Nearshore wave time-series along the coast of Alaska computed with a numerical wave model

Alaska's Arctic coast has some of the highest erosion rates in the world. Erosion in the Arctic is primarily driven by permafrost thaw and wave activity. The warming climate decreases sea ice coverage, resulting in an increase in wave energy. To overcome the lack of available observational wave data in the nearshore, waves were downscaled with a numerical wave model (SWAN) utilizing several model domains along the coast. For each domain, the model was forced at the open boundary with over 2000 representative sea states, which are likely combinations of significant wave heights, mean wave periods, and mean wave directions in addition to wind speed and directions.

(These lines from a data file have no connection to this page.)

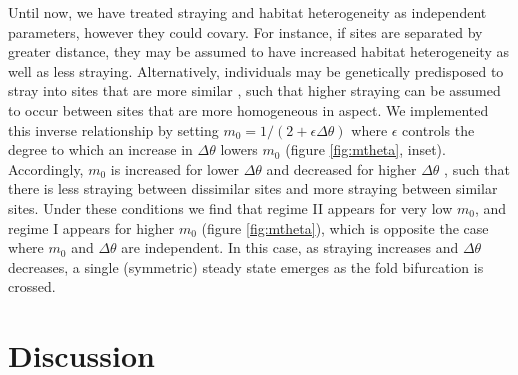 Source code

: \documentclass{revtex4}
\begin{document}
Until now, we have treated straying and habitat heterogeneity as independent parameters, however they could covary.
For instance, if sites are separated by greater distance, they may be assumed to have increased habitat heterogeneity as well as less straying.
Alternatively, individuals may be genetically predisposed to stray into sites that are more similar \citep{Peterson:2014gy,Lin:2008kl}, such that higher straying can be assumed to occur between sites that are more homogeneous in aspect.
We implemented this inverse relationship by setting $m_0 = 1/(2+\epsilon\Delta\theta)$ where $\epsilon$ controls the degree to which an increase in $\Delta\theta$ lowers $m_0$ (figure \ref{fig:mtheta}, inset).
Accordingly, $m_0$ is increased for lower $\Delta\theta$ and decreased for higher $\Delta\theta$ , such that there is less straying between dissimilar sites and more straying between similar sites.
Under these conditions we find that regime II appears for very low $m_0$, and regime I appears for higher $m_0$ (figure \ref{fig:mtheta}), which is opposite the case where $m_0$ and $\Delta\theta$ are independent. %
In this case, as straying increases and $\Delta\theta$ decreases, a single (symmetric) steady state emerges as the fold bifurcation is crossed.  %





\section{Discussion}
\end{document}
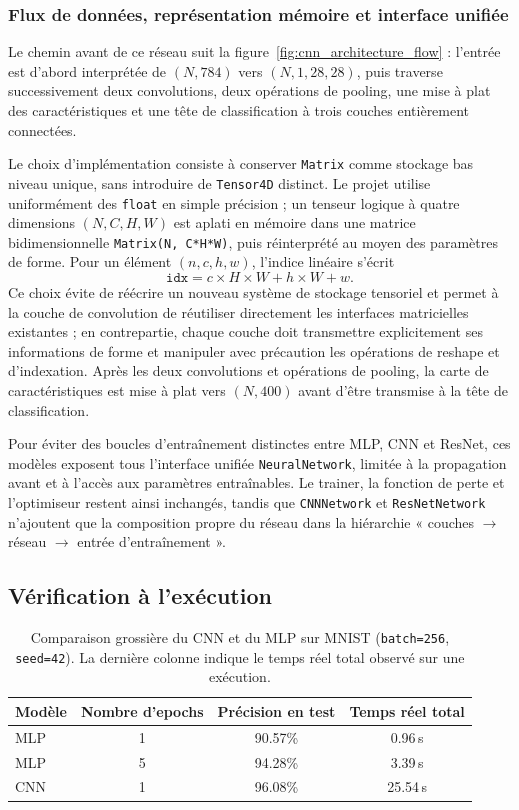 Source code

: \documentclass[a4paper,11pt,oneside]{article}
\begin{document}
\subsubsection{Flux de données, représentation mémoire et interface unifiée}

Le chemin avant de ce réseau suit la figure~\ref{fig:cnn_architecture_flow} : l'entrée est d'abord interprétée de $(N,784)$ vers $(N,1,28,28)$, puis traverse successivement deux convolutions, deux opérations de pooling, une mise à plat des caractéristiques et une tête de classification à trois couches entièrement connectées.

Le choix d'implémentation consiste à conserver \texttt{Matrix} comme stockage bas niveau unique, sans introduire de \texttt{Tensor4D} distinct. Le projet utilise uniformément des \texttt{float} en simple précision ; un tenseur logique à quatre dimensions $(N,C,H,W)$ est aplati en mémoire dans une matrice bidimensionnelle \texttt{Matrix(N, C*H*W)}, puis réinterprété au moyen des paramètres de forme. Pour un élément $(n,c,h,w)$, l'indice linéaire s'écrit
\[
\texttt{idx} = c \times H \times W + h \times W + w.
\]
Ce choix évite de réécrire un nouveau système de stockage tensoriel et permet à la couche de convolution de réutiliser directement les interfaces matricielles existantes ; en contrepartie, chaque couche doit transmettre explicitement ses informations de forme et manipuler avec précaution les opérations de reshape et d'indexation. Après les deux convolutions et opérations de pooling, la carte de caractéristiques est mise à plat vers $(N,400)$ avant d'être transmise à la tête de classification.

Pour éviter des boucles d'entraînement distinctes entre MLP, CNN et ResNet, ces modèles exposent tous l'interface unifiée \texttt{NeuralNetwork}, limitée à la propagation avant et à l'accès aux paramètres entraînables. Le trainer, la fonction de perte et l'optimiseur restent ainsi inchangés, tandis que \texttt{CNNNetwork} et \texttt{ResNetNetwork} n'ajoutent que la composition propre du réseau dans la hiérarchie « couches $\rightarrow$ réseau $\rightarrow$ entrée d'entraînement ».

\subsection{Vérification à l'exécution}

\begin{table}[h]
\centering
\begin{tabular}{lccc}
\hline
Modèle & Nombre d'epochs & Précision en test & Temps réel total \\
\hline
MLP & 1 & 90.57\% & 0.96\,s \\
MLP & 5 & 94.28\% & 3.39\,s \\
CNN & 1 & 96.08\% & 25.54\,s \\
\hline
\end{tabular}
\caption{Comparaison grossière du CNN et du MLP sur MNIST (\texttt{batch=256}, \texttt{seed=42}). La dernière colonne indique le temps réel total observé sur une exécution.}
\label{tab:cnn_mlp_acc}
\end{table}
\end{document}
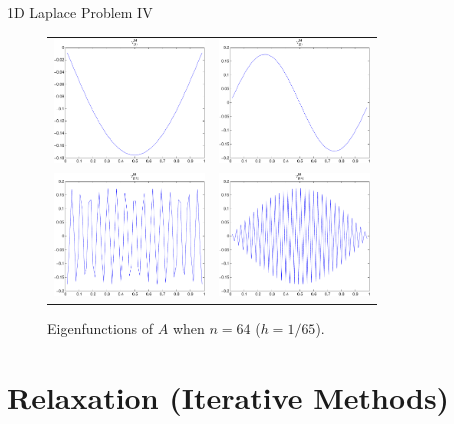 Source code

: \documentclass{beamer}
\begin{document}
\begin{frame}{1D Laplace Problem IV}
 \begin{figure}
  \begin{tabular}{cc}
   \includegraphics[width=4cm]{images/v64_1.pdf} & \includegraphics[width=4cm]{images/v64_2.pdf} \\
   \includegraphics[width=4cm]{images/v64_31.pdf} & \includegraphics[width=4cm]{images/v64_64.pdf}
  \end{tabular}
  \caption{Eigenfunctions of $A$ when $n=64$ ($h=1/65$).}
 \end{figure}
\end{frame}

\section{Relaxation (Iterative Methods)}%
\end{document}
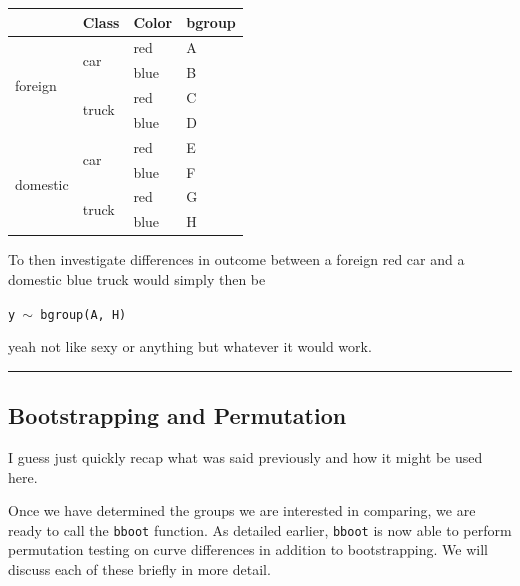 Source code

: \documentclass{article}
\newcommand{\xt}{\texttt}%
\begin{document}
\begin{center}

\begin{tabular}{|p{0.9in}|p{0.9in}|p{0.9in}|p{0.5in}|} \hline 
\rowcolor{lightgray} \multicolumn{1}{|c|}{Origin} & \multicolumn{1}{c|}{Class} & \multicolumn{1}{c|}{Color} & \multicolumn{1}{c|}{bgroup}\\
\hline
\multirow{4}{*}{foreign} & \multirow{2}{*}{car} & red & A\\
\hhline{~~--}
& & blue & B \\
\hhline{~---}
& \multirow{2}{*}{truck} & red & C\\
\hhline{~~--}
& & blue & D\\
\hline
\multirow{4}{*}{domestic} & \multirow{2}{*}{car} & red & E \\
\hhline{~~--}
& & blue & F\\
\hhline{~---}
& \multirow{2}{*}{truck} & red & G\\
\hhline{~~--}
& & blue & H\\
\hline
\end{tabular}
\end{center}

To then investigate differences in outcome between a foreign red car and a domestic blue truck would simply then be

\begin{center}
\tt y $\sim$ bgroup(A, H)
\end{center}

yeah not like sexy or anything but whatever it would work.

\noindent\rule{2cm}{0.4pt}

\subsection{Bootstrapping and Permutation}

I guess just quickly recap what was said previously and how it might be used here.

Once we have determined the groups we are interested in comparing, we are ready to call the \xt{bboot} function. As detailed earlier, \xt{bboot} is now able to perform permutation testing on curve differences in addition to bootstrapping. We will discuss each of these briefly in more detail.
\end{document}
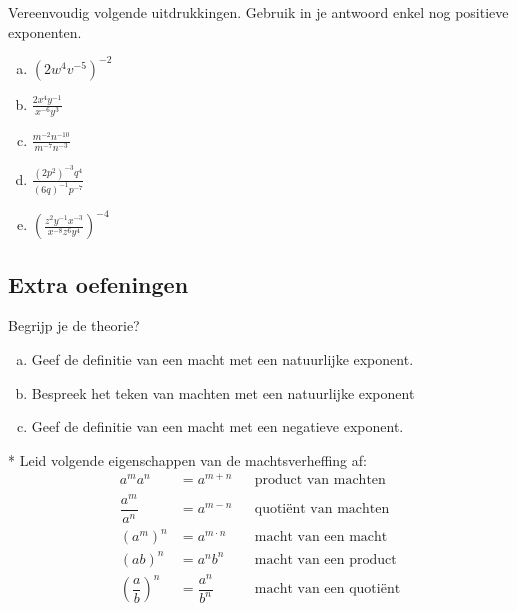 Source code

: \documentclass[12pt,twoside]{article}
\begin{document}
\begin{oefening}
  Vereenvoudig volgende uitdrukkingen. Gebruik in je antwoord enkel nog positieve exponenten.
  \begin{multicols}{2}
    \begin{enumerate}[(a)]
      \itemsep1em
    \item $ {\left( {2{w^4}{v^{ - 5}}} \right)^{ - 2}}  $
    \item $ \displaystyle \frac{{2{x^4}{y^{ - 1}}}}{{{x^{ - 6}}{y^3}}}  $
    \item $ \displaystyle \frac{{{m^{ - 2}}{n^{ - 10}}}}{{{m^{ - 7}}{n^{ - 3}}}}  $
    \item $ \displaystyle \frac{{{{\left( {2{p^2}} \right)}^{ - 3}}{q^4}}}{{{{\left( {6q} \right)}^{ - 1}}{p^{ - 7}}}}  $
    \item $ {\left( {\displaystyle \frac{{{z^2}{y^{ - 1}}{x^{ - 3}}}}{{{x^{ - 8}}{z^6}{y^4}}}} \right)^{ - 4}}  $
    \end{enumerate}
  \end{multicols}
\end{oefening}

\subsection{Extra oefeningen}

\begin{oefening} Begrijp je de theorie?
  \begin{enumerate}[(a)]
  \item Geef de definitie van een macht met een natuurlijke exponent.
  \item Bespreek het teken van machten met een natuurlijke exponent
  \item Geef de definitie van een macht met een negatieve exponent.
  \end{enumerate}
\end{oefening}

\begin{oefening}*
Leid volgende eigenschappen van de machtsverheffing af:
\begin{align*}
  a^m a^n &= a^{m+n} && \mbox{product van machten}\\
  \dfrac{a^m}{a^n} &= a^{m-n} && \mbox{quotiënt van machten}\\
  \left(a^m\right)^n &= a^{m\cdot n} && \mbox{macht van een macht}\\
  \left(ab\right)^n &= a^n b^n && \mbox{macht van een product}\\
  \left(\dfrac{a}{b}\right)^n &= \dfrac{a^n}{b^n} && \mbox{macht van een quotiënt}
\end{align*}
\end{oefening}
\end{document}
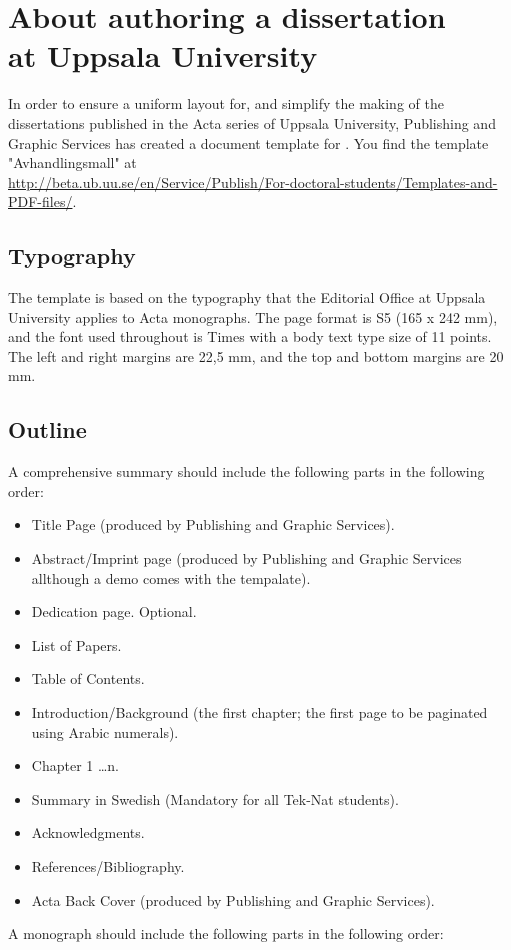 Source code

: \chapter{About authoring a dissertation\\at Uppsala University}
In order to ensure a uniform layout for, and simplify the making of the dissertations published in the Acta series of Uppsala
University, Publishing and Graphic Services has created a document template for \LaTeXe{}. You find the template "Avhandlingsmall" at \\\href{http://beta.ub.uu.se/en/Service/Publish/For-doctoral-students/Templates-and-PDF-files/}{http://beta.ub.uu.se/en/Service/Publish/For-doctoral-students/Templates-and-PDF-files/}.
\section{Typography}
The template is based on the typography that the Editorial Office at Uppsala University applies to Acta
monographs. The page format is S5 (165 x 242 mm), and the font used throughout is Times with a body text type size of 11 points. The left and right margins are 22,5 mm, and the top and bottom margins are 20 mm.
\section{Outline}
A comprehensive summary should include the following parts in the following order:
\begin{itemize}
    \item Title Page (produced by Publishing and Graphic Services).
    \item Abstract/Imprint page (produced by Publishing and Graphic Services allthough a demo comes with the tempalate).
    \item Dedication page. Optional.
    \item List of Papers.
    \item Table of Contents.
    \item Introduction/Background (the first chapter; the first page to be paginated using Arabic numerals).
    \item Chapter 1 \ldots n.
    \item Summary in Swedish (Mandatory for all Tek-Nat students).
    \item Acknowledgments.
    \item References/Bibliography.
    \item Acta Back Cover (produced by Publishing and Graphic Services).
\end{itemize}
\vspace{1\baselineskip}
A monograph should include the following parts in the following order:


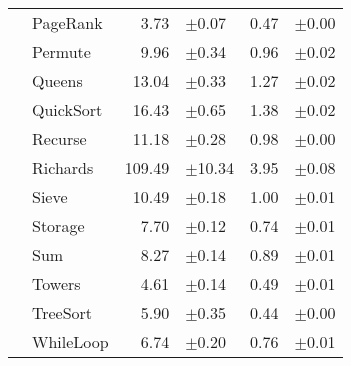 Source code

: \begin{tabular}{llrlrl}
 & PageRank & 3.73 & \scriptsize\textcolor{gray!60}{$\pm$0.07} & 0.47 & \scriptsize\textcolor{gray!60}{$\pm$0.00} \\
 & Permute & 9.96 & \scriptsize\textcolor{gray!60}{$\pm$0.34} & 0.96 & \scriptsize\textcolor{gray!60}{$\pm$0.02} \\
 & Queens & 13.04 & \scriptsize\textcolor{gray!60}{$\pm$0.33} & 1.27 & \scriptsize\textcolor{gray!60}{$\pm$0.02} \\
 & QuickSort & 16.43 & \scriptsize\textcolor{gray!60}{$\pm$0.65} & 1.38 & \scriptsize\textcolor{gray!60}{$\pm$0.02} \\
 & Recurse & 11.18 & \scriptsize\textcolor{gray!60}{$\pm$0.28} & 0.98 & \scriptsize\textcolor{gray!60}{$\pm$0.00} \\
 & Richards & 109.49 & \scriptsize\textcolor{gray!60}{$\pm$10.34} & 3.95 & \scriptsize\textcolor{gray!60}{$\pm$0.08} \\
 & Sieve & 10.49 & \scriptsize\textcolor{gray!60}{$\pm$0.18} & 1.00 & \scriptsize\textcolor{gray!60}{$\pm$0.01} \\
 & Storage & 7.70 & \scriptsize\textcolor{gray!60}{$\pm$0.12} & 0.74 & \scriptsize\textcolor{gray!60}{$\pm$0.01} \\
 & Sum & 8.27 & \scriptsize\textcolor{gray!60}{$\pm$0.14} & 0.89 & \scriptsize\textcolor{gray!60}{$\pm$0.01} \\
 & Towers & 4.61 & \scriptsize\textcolor{gray!60}{$\pm$0.14} & 0.49 & \scriptsize\textcolor{gray!60}{$\pm$0.01} \\
 & TreeSort & 5.90 & \scriptsize\textcolor{gray!60}{$\pm$0.35} & 0.44 & \scriptsize\textcolor{gray!60}{$\pm$0.00} \\
 & WhileLoop & 6.74 & \scriptsize\textcolor{gray!60}{$\pm$0.20} & 0.76 & \scriptsize\textcolor{gray!60}{$\pm$0.01} \\
\bottomrule
\end{tabular}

The wave and wind parameters at the SWAN model open boundary were inferred with a multivariant maximum-dissimilarity algorithm for a.) the hindcast period 1979-2023 from ERA5 reanalyzed winds and waves and b.) the historical (1979-2013) and future (2020-2050) periods from wave time-series computed with a global WAVEWATCHIII (WWIII) model and wind conditions from the Coupled Model Intercomparison Project (CMIP6). The SWAN runs created a downscaled wave database (DWDB) at each grid point which was used to reconstruct time series in the nearshore along the 5 and 10 m isobaths at locations approximately 400 m apart and corresponding to transects from the U.S. Geological Survey (USGS) developed Digital Shoreline Analysis System (DSAS).